Die neue Kinderschuhmode für Herbst und Winter

(djd). Die Auslagen in den Schuhgeschäften sind gut gefüllt und präsentieren peppige und coole Trendmodelle für Mädchen und Jungen. Unverzichtbar bei den neuen Kinderschuhen sind in dieser Saison Midcut-Sneakers und Boots. Aufgepeppt werden die zeitlosen Basics laut Deutschem Schuhinstitut durch Metallics, Neon-Details und Colour Blocking. Comic Patches und etwas Glitter sorgen bei den Mädchenmodellen für auffallende Akzente, ebenso wie der Einsatz von Samt und folkloristischen Stickereien. Jungs stehen nach wie vor auf bunte und weiße Sohlen.

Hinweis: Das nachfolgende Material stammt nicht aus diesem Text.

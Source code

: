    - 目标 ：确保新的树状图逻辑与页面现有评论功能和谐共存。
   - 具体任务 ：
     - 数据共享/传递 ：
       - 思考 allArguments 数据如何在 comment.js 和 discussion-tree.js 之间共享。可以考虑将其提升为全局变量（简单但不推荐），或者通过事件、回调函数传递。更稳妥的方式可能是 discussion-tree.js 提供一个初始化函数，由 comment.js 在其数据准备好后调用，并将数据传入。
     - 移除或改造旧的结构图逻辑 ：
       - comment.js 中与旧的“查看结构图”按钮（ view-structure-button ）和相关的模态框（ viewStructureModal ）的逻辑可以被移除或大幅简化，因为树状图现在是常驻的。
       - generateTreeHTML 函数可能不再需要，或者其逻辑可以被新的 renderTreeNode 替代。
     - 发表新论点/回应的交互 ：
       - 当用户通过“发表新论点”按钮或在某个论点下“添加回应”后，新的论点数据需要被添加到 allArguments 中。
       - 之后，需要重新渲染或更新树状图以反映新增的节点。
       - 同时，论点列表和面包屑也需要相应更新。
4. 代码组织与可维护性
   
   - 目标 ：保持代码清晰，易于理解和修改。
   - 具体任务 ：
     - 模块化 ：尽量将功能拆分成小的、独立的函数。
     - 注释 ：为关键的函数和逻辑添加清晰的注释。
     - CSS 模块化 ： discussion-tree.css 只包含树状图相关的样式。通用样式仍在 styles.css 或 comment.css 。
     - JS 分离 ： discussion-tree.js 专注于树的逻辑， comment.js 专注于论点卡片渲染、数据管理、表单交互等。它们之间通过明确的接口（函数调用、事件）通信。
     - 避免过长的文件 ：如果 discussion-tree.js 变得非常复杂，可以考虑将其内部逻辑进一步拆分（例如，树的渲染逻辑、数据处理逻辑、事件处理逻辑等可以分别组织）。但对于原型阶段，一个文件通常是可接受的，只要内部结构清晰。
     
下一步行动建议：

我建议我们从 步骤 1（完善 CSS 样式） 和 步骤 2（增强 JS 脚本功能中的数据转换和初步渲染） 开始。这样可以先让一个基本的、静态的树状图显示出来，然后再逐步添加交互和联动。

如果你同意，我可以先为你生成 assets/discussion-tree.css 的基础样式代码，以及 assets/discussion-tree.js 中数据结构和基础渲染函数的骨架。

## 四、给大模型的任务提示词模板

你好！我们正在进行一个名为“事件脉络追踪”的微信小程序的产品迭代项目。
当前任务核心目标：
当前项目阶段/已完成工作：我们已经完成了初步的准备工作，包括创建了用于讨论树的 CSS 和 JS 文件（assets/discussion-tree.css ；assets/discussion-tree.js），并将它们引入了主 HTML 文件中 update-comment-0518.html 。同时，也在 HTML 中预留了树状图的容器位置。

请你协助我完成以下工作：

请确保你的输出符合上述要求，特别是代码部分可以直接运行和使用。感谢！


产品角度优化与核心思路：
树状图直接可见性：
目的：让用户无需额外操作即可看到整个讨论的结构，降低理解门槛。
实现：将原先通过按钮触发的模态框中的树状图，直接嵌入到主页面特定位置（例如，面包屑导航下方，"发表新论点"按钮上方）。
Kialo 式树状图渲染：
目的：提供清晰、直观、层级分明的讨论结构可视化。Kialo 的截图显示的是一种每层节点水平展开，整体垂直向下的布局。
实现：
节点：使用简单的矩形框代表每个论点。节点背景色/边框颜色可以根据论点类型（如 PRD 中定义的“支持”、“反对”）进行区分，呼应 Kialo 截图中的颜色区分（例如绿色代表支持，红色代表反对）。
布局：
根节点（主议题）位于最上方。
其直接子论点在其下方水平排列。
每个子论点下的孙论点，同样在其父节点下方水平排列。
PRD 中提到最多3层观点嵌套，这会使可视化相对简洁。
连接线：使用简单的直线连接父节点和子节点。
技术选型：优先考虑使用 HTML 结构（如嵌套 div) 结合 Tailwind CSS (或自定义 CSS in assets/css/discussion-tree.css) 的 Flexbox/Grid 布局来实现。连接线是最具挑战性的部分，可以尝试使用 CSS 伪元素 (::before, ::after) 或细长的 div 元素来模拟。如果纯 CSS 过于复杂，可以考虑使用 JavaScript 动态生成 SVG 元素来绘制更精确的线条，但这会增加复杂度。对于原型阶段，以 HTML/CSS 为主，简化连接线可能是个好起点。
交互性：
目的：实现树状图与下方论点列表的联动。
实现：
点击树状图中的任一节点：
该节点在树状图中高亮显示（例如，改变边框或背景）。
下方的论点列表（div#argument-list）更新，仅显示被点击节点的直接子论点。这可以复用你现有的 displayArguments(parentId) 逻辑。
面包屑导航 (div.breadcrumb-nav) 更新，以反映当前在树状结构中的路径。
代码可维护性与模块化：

Der Trend geht zum Worker-Boot

Von der Erwachsenenmode schwappt der Trend zum Worker-Boot auf die Kindermodelle über. Mädchen haben bei diesem praktischen Schnürstiefel mit der griffigen Profilsohle und dem gepolsterten Knöchelabschluss die Wahl zwischen Trendfarben wie Rosé, Grau, Bordeaux und Camel, Jungs hingegen gehen modisch in Blau, Camel und Khaki. Für die jungen Damen sind daneben auch wadenhohe Schaftstiefel, Schnallen-Booties im Engineer-Style und Mid-Cut-Sneaker angesagt. Praktisch bei den Winterschuhen ist eine rutschhemmende, leichte Sohle sowie eine wasserdichte und atmungsaktive Tex-Austattung.

Eine gute Passform ist ebenso wichtig wie ein cooler Style

Ebenso wichtig wie der modische Look und eine gute Qualität der Kinderschuhe ist auch die richtige Passform - Informationen hierzu gibt es beispielsweise unter www.elefanten.de. Schuhe dürfen weder zu klein noch zu groß sein. Am besten lässt man in einem Fachgeschäft die Füße des Kindes mit einem verlässlichen Maßsystem wie WMS überprüfen. Dabei wird nicht nur die Fußlänge, sondern auch die Ballenweite gemessen. Denn auch zu weite Schuhe können die zarten Kinderfüße schädigen und zu späteren Fußdeformationen führen. Schuhe, die mit dem WMS-Zeichen ausgezeichnet sind, folgen in Länge und Weite den WMS-Richtlinien, so dass Eltern sicher sein können, dass die Größe stimmt. Außerdem müssen Schuhe mit dem WMS-Siegel strenge Kriterien bezüglich Qualität und Schadstofffreiheit erfüllen.Der beliebte prüfende Daumendruck auf die Schuhspitze reicht im Übrigen nicht aus: Denn Kinder ziehen dabei reflexartig die Zehen ein.

Viele Kinder tragen zu große oder zu kleine Schuhe

(djd). Damit Kinderschuhe sowohl Halt als auch genügend Freiraum für die Füße bieten, müssen sie optimal passen. 55 Prozent der Kinder bis zu sechs Jahren tragen jedoch zu kleine (35,7 Prozent) oder zu große Straßenschuhe (19,5 Prozent). Das ergab eine aktuelle, bundesweite Fußmessaktion. Da Kleinkinderfüße noch sehr weich sind, können sie durch nicht passende Schuhe verformt werden, was spätere gesundheitliche Probleme zur Folge haben kann. Experten raten dazu, die Schuhgröße alle drei Monate zu überprüfen, da Kinderfüße schnell wachsen. In Schuhfachgeschäften wie etwa den Deichmann- und Roland-Filialen, können Eltern kostenlos die Füße ihrer Kinder mit einem WMS-Fußmessgerät ausmessen lassen.